Materials provided |
####################

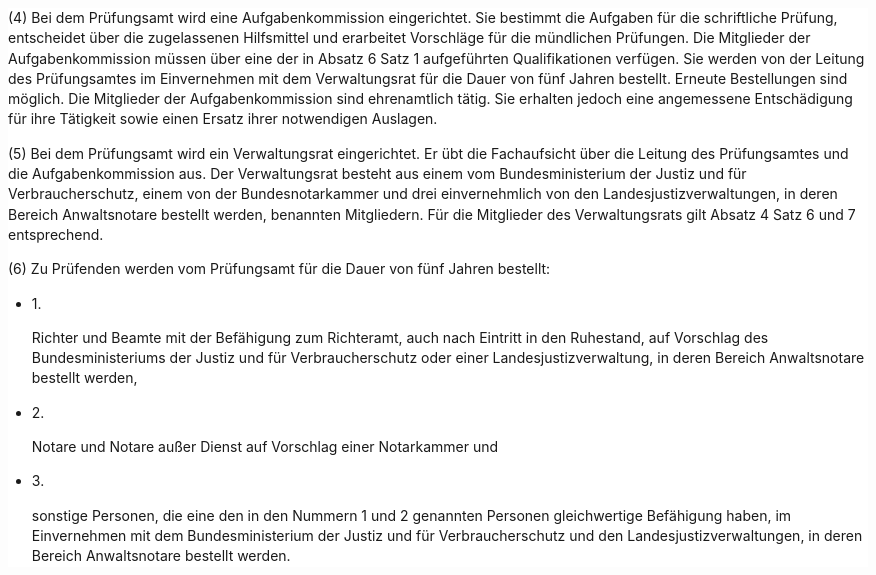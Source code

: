 </div>

<div class="jurAbsatz">

(4) Bei dem Prüfungsamt wird eine Aufgabenkommission eingerichtet. Sie
bestimmt die Aufgaben für die schriftliche Prüfung, entscheidet über die
zugelassenen Hilfsmittel und erarbeitet Vorschläge für die mündlichen
Prüfungen. Die Mitglieder der Aufgabenkommission müssen über eine der
in Absatz 6 Satz 1 aufgeführten Qualifikationen verfügen. Sie werden von
der Leitung des Prüfungsamtes im Einvernehmen mit dem Verwaltungsrat für
die Dauer von fünf Jahren bestellt. Erneute Bestellungen sind möglich.
Die Mitglieder der Aufgabenkommission sind ehrenamtlich tätig. Sie
erhalten jedoch eine angemessene Entschädigung für ihre Tätigkeit sowie
einen Ersatz ihrer notwendigen Auslagen.

</div>

<div class="jurAbsatz">

(5) Bei dem Prüfungsamt wird ein Verwaltungsrat eingerichtet. Er übt die
Fachaufsicht über die Leitung des Prüfungsamtes und die
Aufgabenkommission aus. Der Verwaltungsrat besteht aus einem vom
Bundesministerium der Justiz und für Verbraucherschutz, einem von der
Bundesnotarkammer und drei einvernehmlich von den
Landesjustizverwaltungen, in deren Bereich Anwaltsnotare bestellt
werden, benannten Mitgliedern. Für die Mitglieder des Verwaltungsrats
gilt Absatz 4 Satz 6 und 7 entsprechend.

</div>

<div class="jurAbsatz">

(6) Zu Prüfenden werden vom Prüfungsamt für die Dauer von fünf Jahren
bestellt:

  - 1\.
    
    <div style="">
    
    Richter und Beamte mit der Befähigung zum Richteramt, auch nach
    Eintritt in den Ruhestand, auf Vorschlag des Bundesministeriums der
    Justiz und für Verbraucherschutz oder einer Landesjustizverwaltung,
    in deren Bereich Anwaltsnotare bestellt werden,
    
    </div>

  - 2\.
    
    <div style="">
    
    Notare und Notare außer Dienst auf Vorschlag einer Notarkammer und
    
    </div>

  - 3\.
    
    <div style="">
    
    sonstige Personen, die eine den in den Nummern 1 und 2 genannten
    Personen gleichwertige Befähigung haben, im Einvernehmen mit dem
    Bundesministerium der Justiz und für Verbraucherschutz und den
    Landesjustizverwaltungen, in deren Bereich Anwaltsnotare bestellt
    werden.
    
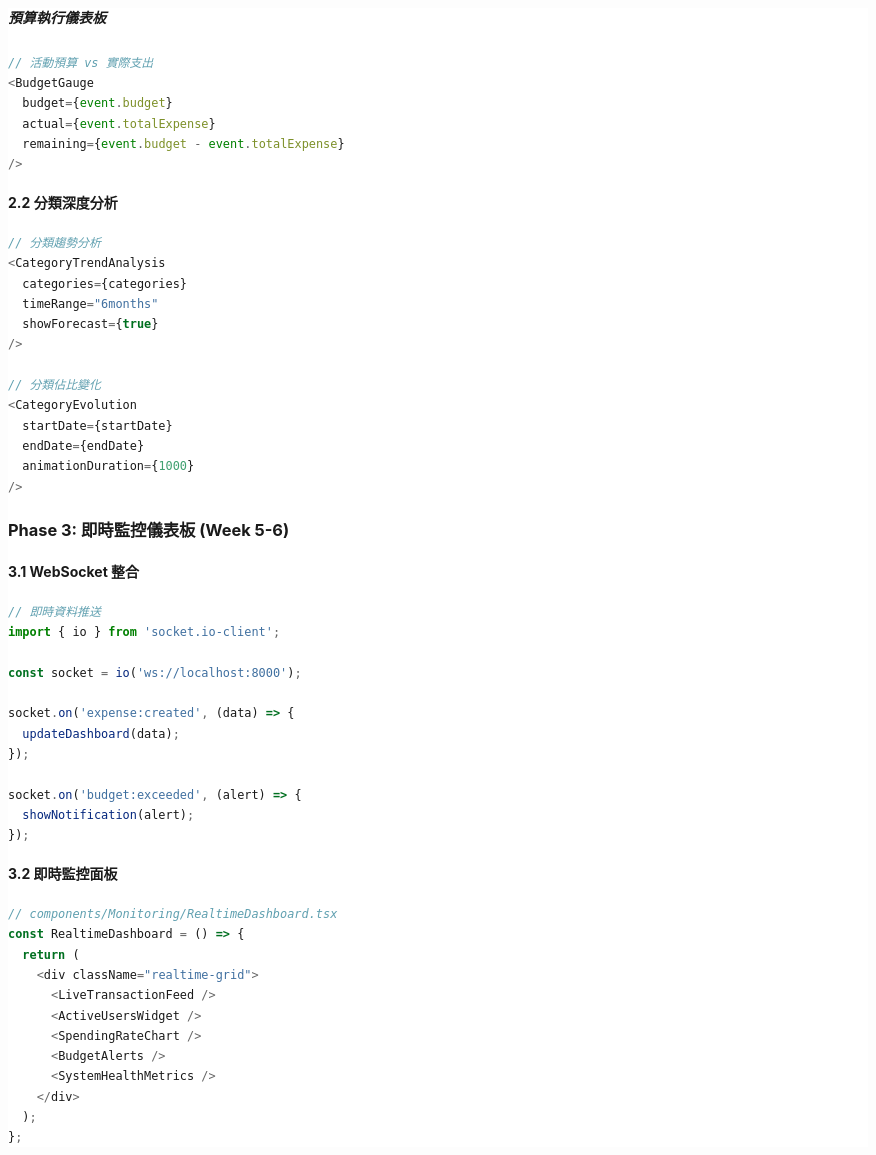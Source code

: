 ##### 預算執行儀表板
```typescript
// 活動預算 vs 實際支出
<BudgetGauge 
  budget={event.budget}
  actual={event.totalExpense}
  remaining={event.budget - event.totalExpense}
/>
```

#### 2.2 分類深度分析
```typescript
// 分類趨勢分析
<CategoryTrendAnalysis 
  categories={categories}
  timeRange="6months"
  showForecast={true}
/>

// 分類佔比變化
<CategoryEvolution 
  startDate={startDate}
  endDate={endDate}
  animationDuration={1000}
/>
```

### Phase 3: 即時監控儀表板 (Week 5-6)

#### 3.1 WebSocket 整合
```typescript
// 即時資料推送
import { io } from 'socket.io-client';

const socket = io('ws://localhost:8000');

socket.on('expense:created', (data) => {
  updateDashboard(data);
});

socket.on('budget:exceeded', (alert) => {
  showNotification(alert);
});
```

#### 3.2 即時監控面板
```typescript
// components/Monitoring/RealtimeDashboard.tsx
const RealtimeDashboard = () => {
  return (
    <div className="realtime-grid">
      <LiveTransactionFeed />
      <ActiveUsersWidget />
      <SpendingRateChart />
      <BudgetAlerts />
      <SystemHealthMetrics />
    </div>
  );
};
```
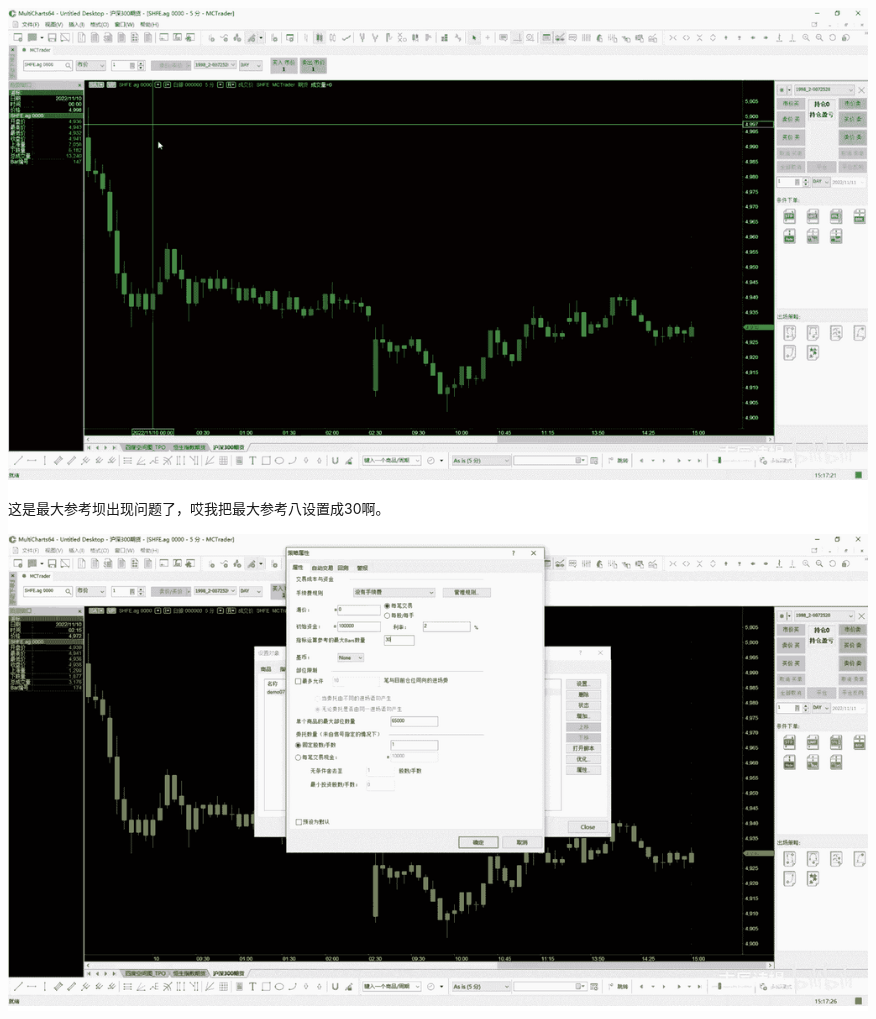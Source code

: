 ![](img/a554de882a09d05b098c021524333455_13.png)

这是最大参考坝出现问题了，哎我把最大参考八设置成30啊。

![](img/a554de882a09d05b098c021524333455_15.png)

####################

Task statement | The lines from the one holding "#### 3.2 即時監控面板" to the final line of the entries are to be duplicated exactly, and the pictures are to be left out.

Exercise answer |
#### 3.2 即時監控面板
```typescript
// components/Monitoring/RealtimeDashboard.tsx
const RealtimeDashboard = () => {
  return (
    <div className="realtime-grid">
      <LiveTransactionFeed />
      <ActiveUsersWidget />
      <SpendingRateChart />
      <BudgetAlerts />
      <SystemHealthMetrics />
    </div>
  );
};
```
Source code

: ![](img/a554de882a09d05b098c021524333455_13.png)

这是最大参考坝出现问题了，哎我把最大参考八设置成30啊。

![](img/a554de882a09d05b098c021524333455_15.png)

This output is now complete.